Sometimes we think that all life drawing can be is the setup from a Drawing 101 course. The model stands on a platform or sits in a chair (or lounges in a couch if you’re really fancy) and you frantically try to transfer the scene in front of you before the clock runs out.
Which is great, I love it. But think of all the other things the life drawing setup can be. Stages can be set, a whole tableau, narratives implied.
And gravity can be cheated, using the equivalent of in-camera special effects.
The landscape behind the figure is invented (and the lowered foot), but the pose (and the fabric) were all there in front of me to draw. (I did embellish the robe a fair bit, I admit. But the twisting drapery behind her I drew pretty much as it was).

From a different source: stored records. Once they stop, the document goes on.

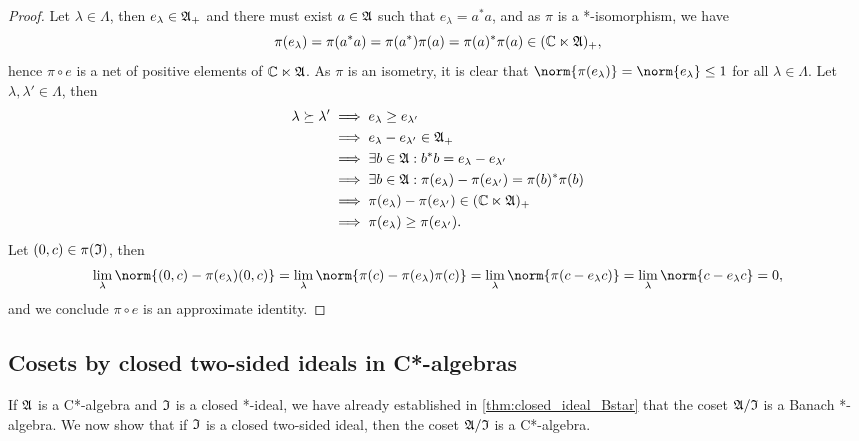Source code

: \begin{proof}
    Let \(\lambda \in \Lambda\), then \(e_{\lambda} \in \mathfrak{A}_+\) and there must exist \(a \in \mathfrak{A}\) such that \(e_{\lambda} = a^*a\), and as \(\pi\) is a *-isomorphism, we have
    \begin{equation*}
        \pi(e_{\lambda}) = \pi(a^*a) = \pi(a^*) \pi(a) = \pi(a)^* \pi(a) \in (\mathbb{C} \ltimes \mathfrak{A})_+,
    \end{equation*}
    hence \(\pi \circ e\) is a net of positive elements of \(\mathbb{C} \ltimes \mathfrak{A}\). As \(\pi\) is an isometry, it is clear that \(\norm{\pi(e_{\lambda})} = \norm{e_{\lambda}} \leq 1\) for all \(\lambda \in \Lambda\). Let \(\lambda, \lambda' \in \Lambda\), then
    \begin{align*}
        \lambda \succeq \lambda' &\implies e_{\lambda} \geq e_{\lambda'}\\
                                 &\implies e_{\lambda} - e_{\lambda'} \in \mathfrak{A}_+\\
                                 &\implies \exists b \in \mathfrak{A} : b^*b = e_{\lambda} - e_{\lambda'}\\
                                 &\implies \exists b \in \mathfrak{A} : \pi(e_{\lambda}) - \pi(e_{\lambda'}) = \pi(b)^*\pi(b)\\
                                 &\implies \pi(e_{\lambda}) - \pi(e_{\lambda'}) \in (\mathbb{C}\ltimes \mathfrak{A})_+\\
                                 &\implies \pi(e_{\lambda}) \geq \pi(e_{\lambda'}).
    \end{align*}
    Let \((0,c) \in \pi(\mathfrak{I})\), then
    \begin{equation*}
        \lim_{\lambda}{\norm{(0,c) - \pi(e_{\lambda})(0,c)}} = \lim_{\lambda}{\norm{\pi(c) - \pi(e_{\lambda})\pi(c)}} = \lim_{\lambda}{\norm{\pi(c - e_{\lambda}c)}} = \lim_{\lambda}{\norm{c - e_{\lambda}c}} = 0,
    \end{equation*}
    and we conclude \(\pi \circ e\) is an approximate identity.
\end{proof}

\subsection{Cosets by closed two-sided ideals in C*-algebras}
If \(\mathfrak{A}\) is a C*-algebra and \(\mathfrak{I}\) is a closed *-ideal, we have already established in \cref{thm:closed_ideal_Bstar} that the coset \(\mathfrak{A} / \mathfrak{I}\) is a Banach *-algebra. We now show that if \(\mathfrak{I}\) is a closed two-sided ideal, then the coset \(\mathfrak{A}/\mathfrak{I}\) is a C*-algebra.

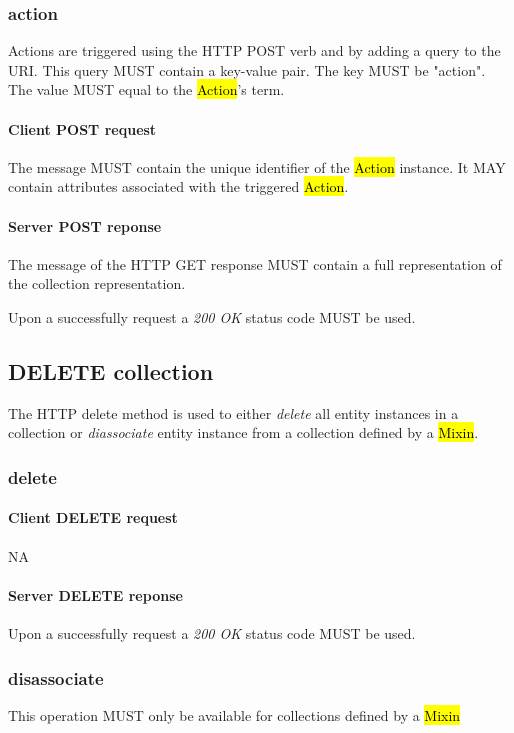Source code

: \documentclass[10pt,a4paper]{article}
\begin{document}
\subsubsection{action}
Actions are triggered using the HTTP POST verb and by adding a query to the URI. This query MUST contain a key-value pair. The key MUST be "action". The value MUST equal to the \hl{Action}'s term.

\paragraph{Client POST request}
The message MUST contain the unique identifier of the \hl{Action} instance. It MAY contain attributes associated with the triggered \hl{Action}.

\paragraph{Server POST reponse}
The message of the HTTP GET response MUST contain a full representation of the collection representation.

Upon a successfully request a \emph{200 OK} status code MUST be used.

\subsection{DELETE collection}
The HTTP delete method is used to either {\em delete} all entity instances in a collection or {\em diassociate} entity instance from a collection defined by a \hl{Mixin}.

\subsubsection{delete}

\paragraph{Client DELETE request}
NA

\paragraph{Server DELETE reponse}
Upon a successfully request a \emph{200 OK} status code MUST be used.

\subsubsection{disassociate}
This operation MUST only be available for collections defined by a \hl{Mixin}
\end{document}
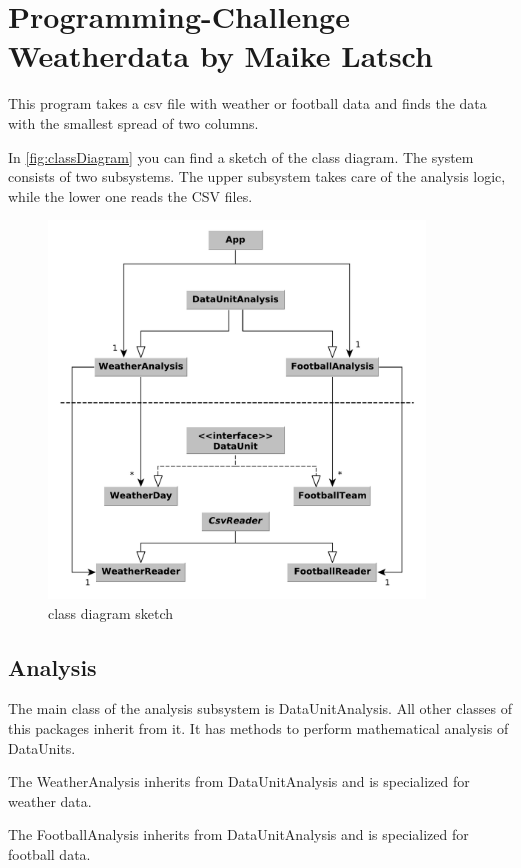 \documentclass{article}
\begin{document}
	\section*{Programming-Challenge Weatherdata by Maike Latsch}
	
	This program takes a csv file with weather or football data and finds the data with the smallest spread of two columns.
	
	In \autoref{fig:classDiagram} you can find a sketch of the class diagram. The system consists of two subsystems. The upper subsystem takes care of the analysis logic, while the lower one reads the CSV files.

	\begin{figure}[h]
		\centering      
		\includegraphics[width=10cm]{graphics/challenge-weatherdata.pdf}      
		\caption{class diagram sketch}
		\label{fig:classDiagram}
	\end{figure}
	
	\subsection*{Analysis}
	
	The main class of the analysis subsystem is DataUnitAnalysis. All other classes of this packages inherit from it. It has methods to perform mathematical analysis of DataUnits.
	
	The WeatherAnalysis inherits from DataUnitAnalysis and is specialized for weather data.
	
	The FootballAnalysis inherits from DataUnitAnalysis and is specialized for football data.
	
\end{document}
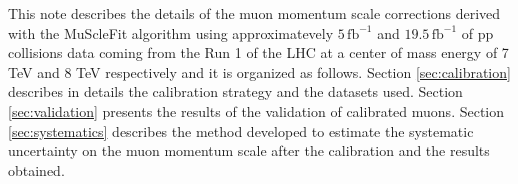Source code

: This note describes the details of the muon momentum scale corrections derived with the MuScleFit 
algorithm using approximatevely $5\,\mathrm{fb}^{-1}$ and $19.5\,\mathrm{fb}^{-1}$ of pp 
collisions data coming from the Run 1 of the LHC at a center of mass energy 
of 7 TeV and 8 TeV respectively and it is organized as follows. Section \ref{sec:calibration} describes 
in details the calibration strategy and the datasets used. Section \ref{sec:validation} presents the 
results of the validation of calibrated muons. Section \ref{sec:systematics} describes the method developed to estimate the systematic uncertainty on the muon momentum scale after the calibration and the results obtained.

Lying the model flat on the ground and using a mirror or raised vantage to look done on him/her would be great. It’s a classic weightless/flying effect. Check out the opening credits of Barbarella to see it in action. But that approach only works for one artist.
So I built an model stand that can be set at an incline, and allows a semicircle of artists to draw at the same time. For the artist directly in front of the stand, it is quite straightforward. If you’re off to one side, and want to play with the illusion of weightlessness, all you need to do is tilt your drawing surface to match the angle of the platform (as I did in the drawing above).
I built the stand so it can do a handful of different angles, and I’ll be playing with what else it can do to switch up scenes.